Sumário
Introdução
Assim como Buenos Aires, Londres também respira futebol. Não é um dado espantoso, afinal, a Inglaterra é o berço do esporte e responsável por difundi-lo por todo o mundo. Dentre as dezenas de clubes profissionais localizados na capital britânica, podemos destacar três potências no cenário mundial do esporte: Chelsea, Tottenham e Arsenal. Este último, também conhecido pela alcunha de “gunners”, divide espaço com o Bahia e expressa a divisão existente no personagem deste capítulo, que alega ser 100% gringo e 100% baiano, mas que, acima de tudo, possui o coração tricolor.
A dualidade está presente na vida de Joseph Wolchover desde os seus primeiros instantes de vida. Filho de mãe baiana com pai inglês, Joe nasceu em Londres, já com direito a uma dupla nacionalidade, destinado a se ver dividido entre as influências culturais herdadas de seus pais, procurando encontrar um ponto de equilíbrio entre seus lados paterno e materno.
Passou parte de sua infância morando em Salvador, o que contribuiu para que o seu sentimento de pertencimento fosse diferente do que existe em outras pessoas. Afinal, da mesma forma que ele pertence aos dois lados, uma linha tênue o separa de pertencer a nenhum dos dois. Apesar disso e da dúvida existente na cabeça de uma criança que é exposta a realidades extremamente diferentes, Joe sempre sentiu que seu sangue era mais denso como dendê do que ralo como um chá.
Entre “OKs” e “VIUs”, o tempo fez com que Joe abraçasse cada vez mais seu lado baiano, o que resultou na vontade de realizar um intercâmbio, ainda aos 13 anos, para estudar em um colégio de Salvador. Foi estudando na capital baiana que Joe fortaleceu seu elo e criou laços com o “lado de cá”, já com a certeza de que era aqui que queria viver.
Em um tom que mistura indignação com uma pitada de brincadeira, Joe dispara: “Odeio Londres, odeio o clima de Londres, faz frio o ano inteiro e eu sou mais calorento, sabe?”. A frieza inglesa, no entanto, não é vista somente no clima, podendo também ser percebida nas relações interpessoais, ou melhor, na falta dessas relações.

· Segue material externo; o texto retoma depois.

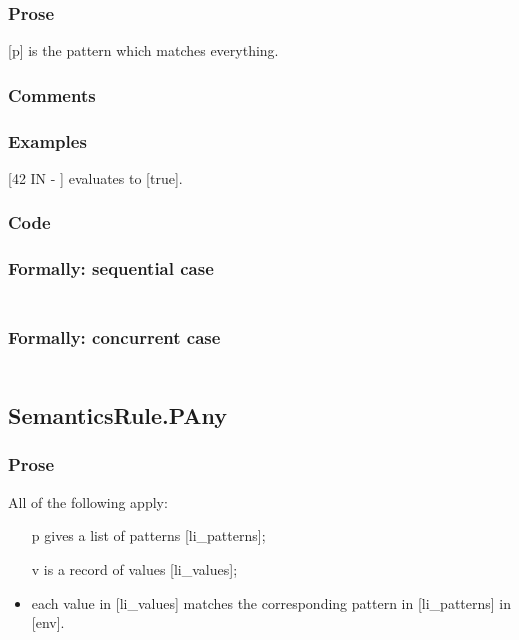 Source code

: \documentclass{book}
\begin{document}
  \subsubsection{Prose}
  [p] is the pattern which matches everything.

  \subsubsection{Comments}

  \subsubsection{Examples}
    [42 IN { - }] evaluates to [true].

  \subsubsection{Code}

  \subsubsection{Formally: sequential case}
  \begin{align}
  \end{align} 

  \subsubsection{Formally: concurrent case}
  \begin{align}
  \end{align} 

\subsection{SemanticsRule.PAny \label{sec:SemanticsRule.PAny}}

    \subsubsection{Prose}
    All of the following apply:
    \begin{itemize}
    \item [p] gives a list of patterns [li\_patterns];
    \item [v] is a record of values [li\_values];
    \item each value in [li\_values] matches the corresponding pattern in
      [li\_patterns] in [env].
    \end{itemize}
\end{document}
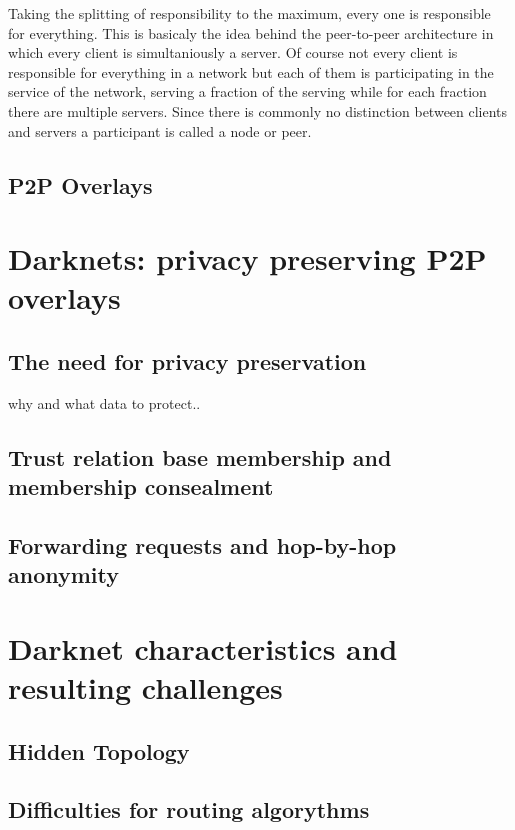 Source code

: Taking the splitting of responsibility to the maximum, every one is responsible for everything. This is basicaly the idea behind the peer-to-peer architecture in which every client is simultaniously a server. Of course not every client is responsible for everything in a network but each of them is participating in the service of the network, serving a fraction of the serving while for each fraction there are multiple servers. Since there is commonly no distinction between clients and servers a participant is called a node or peer.

\subsection{P2P Overlays}



\section{Darknets: privacy preserving P2P overlays}

\subsection{The need for privacy preservation}
why and what data to protect..

\subsection{Trust relation base membership and membership consealment}

\subsection{Forwarding requests and hop-by-hop anonymity}


\section{Darknet characteristics and resulting challenges}

\subsection{Hidden Topology}

\subsection{Difficulties for routing algorythms}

Para exemplificar o que foi dito a respeito da forma com que os britânicos lidam com outras pessoas, Joe utilizou como exemplo o dia em que estava aguardando o transporte em um ponto de ônibus londrino. Agasalhado e com um capuz cobrindo a cabeça para se proteger do frio que tanto odeia, sentiu um forte cheiro perto de onde estava. Para ter certeza de que ele não era a razão do odor desconfortável, fez questão de conferir os rostos das outras pessoas que estavam um pouco mais afastadas dele, e ao perceber que não era ele o motivo, sentiu uma ligeira uma sensação de alívio, mas que logo depois foi superada por uma decepção nostálgica.
Se estivesse em Salvador, pensa, todos já estariam comentando e reclamando do fedor, uma mulher já teria gritado: “que tutun da desgrama é esse?”, enquanto um homem alegaria que “mataram um bicho aqui perto”, alguns ririam e o incômodo se transformaria em uma típica conversa baiana entre totais desconhecidos. De volta para a realidade, coagido pelo ambiente e também influenciado pela espiral do silêncio, Joe permaneceu calado em meio ao mau cheiro, assim como os outros que por lá estavam.
Essa diferença entre o baiano e o inglês, que também dividem espaço em sua mente, foi um dos motivos que o fez se aprofundar no ramo da antropologia, faculdade que escolheu cursar em Londres. Joe acredita que o estudo antropológico pode o levar a entender o que passa em sua mente, sente que conhecendo a fundo as nuances existentes nas duas culturas, pode também conhecer a si mesmo e tornar-se capaz de solucionar seus próprios mistérios.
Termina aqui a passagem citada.